Шрифт:
Закладка:
Моя память так уютно обжила эти недели, зимние и летние, прожитые на Кашгарке, в домике с единственным, но большим окном, лучезарным, как экран в стремительно меркнущем зале кинотеатра. Весной и летом оно было полно сумрачной тополиной листвой, зимой же… Не любой зимой, но редкой холодной – какая выпадала на моё детство раза три – заиндевевшее окно-театр проявляло все свои летние видения застывшими на стекле: там по морозно-расписному заднику проносились сцены погони, сражений, свадеб и похорон, там медведи ворочали толстые брёвна, там бабочки навеки замерли на кустах магнолий, там в густой сети окаменела белая рыбина…
А между хлипкими рамами окна бабка держала продукты – холодильников не было. По утрам она доставала очередной пакет или кулёк, придирчиво принюхивалась, сомневаясь: выбросить или деду отдать… Она считала, что у деда железный желудок.
– Сэндер, – говорила она с заметным одобрением, – о, Сэндер имеет айзенер бух!
Айзен – «железо» – было одним из её любимых словечек. Тупую голову называла айзенер тухес, «железной задницей», и часто повторяла, что на еврейские фамилии ушло много железа. И ведь правда: в моём классе учился мальчик Саша Айзен и девочка Лина Айзенберг, а фамилия нашего завуча вообще была устрашающей: Айзенблат – «железная кровь»! – вот среди чего я росла…
…В этих саманных лачугах, слепленных после войны на скорую руку, часто гасло электричество, и если такое случалось вечером, бабка запаливала свечу. Вид горящей свечи – первое и самое сильное впечатление от борьбы стихии с хладнокровно прожорливым временем. Лёжа на топчане, где мы с бабкой спали валетом (её ледяные ноги упирались в моё горячее тело, изрядная часть ночи уходила на мои тщетные попытки отодвинуться), я следила за трепетом упрямого огня, не отводя глаз, внедряясь зрением в оранжевую сердцевину тонкого лезвия, и последнее, что видела с подушки, засыпая, – порхающий в чёрном окне огненный мотылёк. Ни разу не удалось мне досмотреть эту битву, в которой всегда погибал огонь. Утром на месте свечи горбилась на блюдце восковая лужа с обугленным фитилём в застывших парафиновых волнах… Это и были первые уроки творчества, первая его заповедь: мир твори огнём, лепи его из обжигающе горячей плоти; поздно менять, когда застынет.

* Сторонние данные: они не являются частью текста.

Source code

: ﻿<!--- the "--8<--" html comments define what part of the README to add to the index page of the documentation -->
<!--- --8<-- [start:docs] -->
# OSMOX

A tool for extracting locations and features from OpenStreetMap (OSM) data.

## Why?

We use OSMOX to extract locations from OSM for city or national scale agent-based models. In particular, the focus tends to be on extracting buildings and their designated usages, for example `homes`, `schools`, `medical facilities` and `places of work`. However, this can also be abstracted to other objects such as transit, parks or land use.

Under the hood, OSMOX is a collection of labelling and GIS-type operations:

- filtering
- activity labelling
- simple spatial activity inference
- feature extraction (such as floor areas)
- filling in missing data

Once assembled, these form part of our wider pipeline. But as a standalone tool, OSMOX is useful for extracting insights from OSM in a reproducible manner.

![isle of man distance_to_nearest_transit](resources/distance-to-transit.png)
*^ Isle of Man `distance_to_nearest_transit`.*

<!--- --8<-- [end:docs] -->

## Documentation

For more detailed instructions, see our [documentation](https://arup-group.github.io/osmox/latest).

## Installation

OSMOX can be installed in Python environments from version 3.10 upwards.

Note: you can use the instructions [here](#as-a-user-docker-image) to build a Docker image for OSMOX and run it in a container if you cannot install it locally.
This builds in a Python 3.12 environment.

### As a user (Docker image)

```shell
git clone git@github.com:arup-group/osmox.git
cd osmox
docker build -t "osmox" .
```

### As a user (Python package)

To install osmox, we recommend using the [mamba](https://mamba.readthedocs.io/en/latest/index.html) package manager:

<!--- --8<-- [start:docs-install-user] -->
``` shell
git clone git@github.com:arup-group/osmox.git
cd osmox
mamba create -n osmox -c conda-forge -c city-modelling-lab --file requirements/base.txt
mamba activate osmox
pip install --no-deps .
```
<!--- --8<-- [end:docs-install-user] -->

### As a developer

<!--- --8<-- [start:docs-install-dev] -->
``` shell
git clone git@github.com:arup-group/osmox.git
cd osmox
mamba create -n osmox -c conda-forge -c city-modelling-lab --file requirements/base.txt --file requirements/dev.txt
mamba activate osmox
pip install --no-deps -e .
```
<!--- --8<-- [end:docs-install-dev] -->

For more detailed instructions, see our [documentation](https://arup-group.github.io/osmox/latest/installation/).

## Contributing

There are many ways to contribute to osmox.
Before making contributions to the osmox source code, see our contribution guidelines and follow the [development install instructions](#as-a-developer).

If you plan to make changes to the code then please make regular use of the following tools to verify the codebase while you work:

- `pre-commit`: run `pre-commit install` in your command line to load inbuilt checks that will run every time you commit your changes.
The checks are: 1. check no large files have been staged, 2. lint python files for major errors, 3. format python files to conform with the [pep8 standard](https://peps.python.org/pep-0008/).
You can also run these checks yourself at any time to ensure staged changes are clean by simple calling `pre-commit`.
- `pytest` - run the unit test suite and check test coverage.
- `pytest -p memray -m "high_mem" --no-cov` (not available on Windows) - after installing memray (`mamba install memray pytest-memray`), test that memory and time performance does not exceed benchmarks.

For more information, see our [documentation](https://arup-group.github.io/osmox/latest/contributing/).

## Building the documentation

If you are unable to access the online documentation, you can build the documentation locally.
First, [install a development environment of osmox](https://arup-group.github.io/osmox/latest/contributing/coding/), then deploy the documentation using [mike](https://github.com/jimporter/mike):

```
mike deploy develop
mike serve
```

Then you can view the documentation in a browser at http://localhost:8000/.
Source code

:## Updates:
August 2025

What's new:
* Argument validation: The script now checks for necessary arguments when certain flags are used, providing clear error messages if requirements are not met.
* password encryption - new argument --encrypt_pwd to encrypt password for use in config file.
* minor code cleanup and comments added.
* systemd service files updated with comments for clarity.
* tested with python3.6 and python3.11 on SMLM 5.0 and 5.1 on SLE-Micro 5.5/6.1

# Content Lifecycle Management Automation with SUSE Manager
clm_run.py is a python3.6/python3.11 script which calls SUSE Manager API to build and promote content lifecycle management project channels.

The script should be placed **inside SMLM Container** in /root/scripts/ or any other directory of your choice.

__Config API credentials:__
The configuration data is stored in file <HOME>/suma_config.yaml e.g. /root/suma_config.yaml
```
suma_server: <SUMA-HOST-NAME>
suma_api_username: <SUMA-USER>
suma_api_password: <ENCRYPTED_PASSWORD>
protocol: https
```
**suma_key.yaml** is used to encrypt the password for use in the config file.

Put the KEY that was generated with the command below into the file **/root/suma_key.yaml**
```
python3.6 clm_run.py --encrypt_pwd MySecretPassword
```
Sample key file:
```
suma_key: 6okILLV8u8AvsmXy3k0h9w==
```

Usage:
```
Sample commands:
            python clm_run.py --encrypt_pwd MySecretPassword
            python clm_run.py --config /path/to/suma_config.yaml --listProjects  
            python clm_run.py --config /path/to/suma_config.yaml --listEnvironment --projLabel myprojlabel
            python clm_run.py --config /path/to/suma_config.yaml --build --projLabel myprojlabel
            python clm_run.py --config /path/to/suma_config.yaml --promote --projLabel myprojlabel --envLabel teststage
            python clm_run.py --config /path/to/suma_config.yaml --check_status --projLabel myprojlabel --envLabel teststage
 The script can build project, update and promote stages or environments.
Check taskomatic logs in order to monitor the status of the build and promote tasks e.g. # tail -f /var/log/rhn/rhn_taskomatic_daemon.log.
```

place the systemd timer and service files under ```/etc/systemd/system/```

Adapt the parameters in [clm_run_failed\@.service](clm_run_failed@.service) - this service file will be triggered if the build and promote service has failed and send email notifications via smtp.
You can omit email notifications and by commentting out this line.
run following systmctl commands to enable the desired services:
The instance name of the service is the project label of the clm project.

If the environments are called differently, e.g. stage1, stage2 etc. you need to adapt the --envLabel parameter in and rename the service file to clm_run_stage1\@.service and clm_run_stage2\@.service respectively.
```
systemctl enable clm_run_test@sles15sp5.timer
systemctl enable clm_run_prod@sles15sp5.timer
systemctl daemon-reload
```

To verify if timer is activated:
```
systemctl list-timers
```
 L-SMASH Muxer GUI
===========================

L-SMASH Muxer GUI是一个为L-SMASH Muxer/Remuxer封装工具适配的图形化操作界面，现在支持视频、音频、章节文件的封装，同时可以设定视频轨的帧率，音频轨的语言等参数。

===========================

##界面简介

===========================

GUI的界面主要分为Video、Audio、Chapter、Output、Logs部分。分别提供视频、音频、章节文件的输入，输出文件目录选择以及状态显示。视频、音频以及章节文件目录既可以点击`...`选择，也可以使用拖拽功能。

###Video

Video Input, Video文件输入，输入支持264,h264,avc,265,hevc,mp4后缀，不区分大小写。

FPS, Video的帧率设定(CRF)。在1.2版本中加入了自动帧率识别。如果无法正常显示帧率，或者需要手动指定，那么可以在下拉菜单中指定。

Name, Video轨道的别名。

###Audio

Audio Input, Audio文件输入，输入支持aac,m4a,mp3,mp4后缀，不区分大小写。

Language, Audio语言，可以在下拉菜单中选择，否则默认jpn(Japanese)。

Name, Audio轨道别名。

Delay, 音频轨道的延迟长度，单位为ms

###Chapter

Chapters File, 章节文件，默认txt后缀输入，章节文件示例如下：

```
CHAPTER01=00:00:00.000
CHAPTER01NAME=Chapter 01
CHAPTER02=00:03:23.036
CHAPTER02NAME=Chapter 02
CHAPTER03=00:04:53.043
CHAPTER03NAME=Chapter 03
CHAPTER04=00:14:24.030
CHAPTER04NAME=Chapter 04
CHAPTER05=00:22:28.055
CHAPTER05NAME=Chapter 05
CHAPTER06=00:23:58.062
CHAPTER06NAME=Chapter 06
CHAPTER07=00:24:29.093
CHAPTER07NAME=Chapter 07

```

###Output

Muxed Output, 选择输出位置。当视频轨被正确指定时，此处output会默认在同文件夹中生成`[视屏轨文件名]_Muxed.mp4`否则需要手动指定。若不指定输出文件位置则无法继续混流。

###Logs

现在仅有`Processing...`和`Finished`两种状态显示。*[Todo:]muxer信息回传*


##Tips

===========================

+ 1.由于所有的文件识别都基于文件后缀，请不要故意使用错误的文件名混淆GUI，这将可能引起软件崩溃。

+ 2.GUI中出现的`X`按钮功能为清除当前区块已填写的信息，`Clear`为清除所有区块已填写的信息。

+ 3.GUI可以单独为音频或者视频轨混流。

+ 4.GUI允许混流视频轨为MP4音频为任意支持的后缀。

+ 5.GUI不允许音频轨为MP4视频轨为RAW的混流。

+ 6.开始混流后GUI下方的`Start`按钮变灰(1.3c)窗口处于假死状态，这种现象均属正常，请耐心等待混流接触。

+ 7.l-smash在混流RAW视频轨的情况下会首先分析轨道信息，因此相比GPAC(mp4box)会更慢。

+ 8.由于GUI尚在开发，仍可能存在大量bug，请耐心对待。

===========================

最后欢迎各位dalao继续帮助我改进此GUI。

А ведь всё это было таким привычным: и холодная вода по утрам, и жужжащий примус на веранде, и лужа застывшего парафина, и кастрюля с прокисшим борщом за окном, и уборная во дворе…
Раз в неделю, или чуть реже, во двор протискивался грузовик с углём. Немедленно хлопала дверь в крайнем от ворот домике, на крыльцо выбегала Шарапат, третья дочка дяди Хамида, и пронзительно кричала: «Жопер Ванючка! Жопер Ванючка угиль приехала!» Это означало только одно: шофёр Ванюшка привёз угля.
Печка была весёлая, серебристая, выказывала круглое брюхо, утренний свет струился по ней ручьём, стекал по серебряному брюху сверху донизу, упираясь, как в запруду, в чугунную заслонку, похожую на чёрный тульский пряник – с выдавленным рогатым оленем. Угля жрала она этим брюхом немерено.
Бабка вносила со двора ведро угля, высыпала его на жестяной поддон перед заслонкой (драгоценный антрацитовый блеск на острых гранях) и принималась разжигать огонь. Вот что меня завораживало: она укладывала в огонь куски угля голыми руками. Так же, как снимала с огня примуса кастрюлю с варёной картошкой – просто подняв её за алюминиевые ушки.
– Ба, ты что! Больно же?
– Та не, – отзывалась, насмешливо щурясь. – Они ж у меня деревьянные…
Этими руками каждое утро она бинтовала деду культи ног. Длинные бинты змеились по струганым доскам пола. Сначала разворачивала их, как свиток, потом сворачивала в тугой рулон и затем бинтовала. Почему дед не вскрикивал от прикосновения бабкиных рук – не знаю. Никогда не слышала, чтобы он звал её как-то иначе, чем «Рухэлэ» – что на русский можно бы перевести как «Рахиленька», если б этот перевод нёс в себе хотя бы толику упругой и нежной силы, с какой он произносил её имя. Дед был человеком вспыльчивым, но даже у меня, ребёнка, хватало ума, вернее чутья, понять, что все ссоры затевала она, бабка. Её упрямство и желание всегда настоять на своём стало в семье легендарным. (Если и сегодня, спустя пятьдесят лет, я пытаюсь непременно доказать что-то своему отцу, не отступаясь и приводя всё новые и новые аргументы, я нередко заслуживаю его коронной отрывистой фразы: «Уп-пёртая порода Когановских!»)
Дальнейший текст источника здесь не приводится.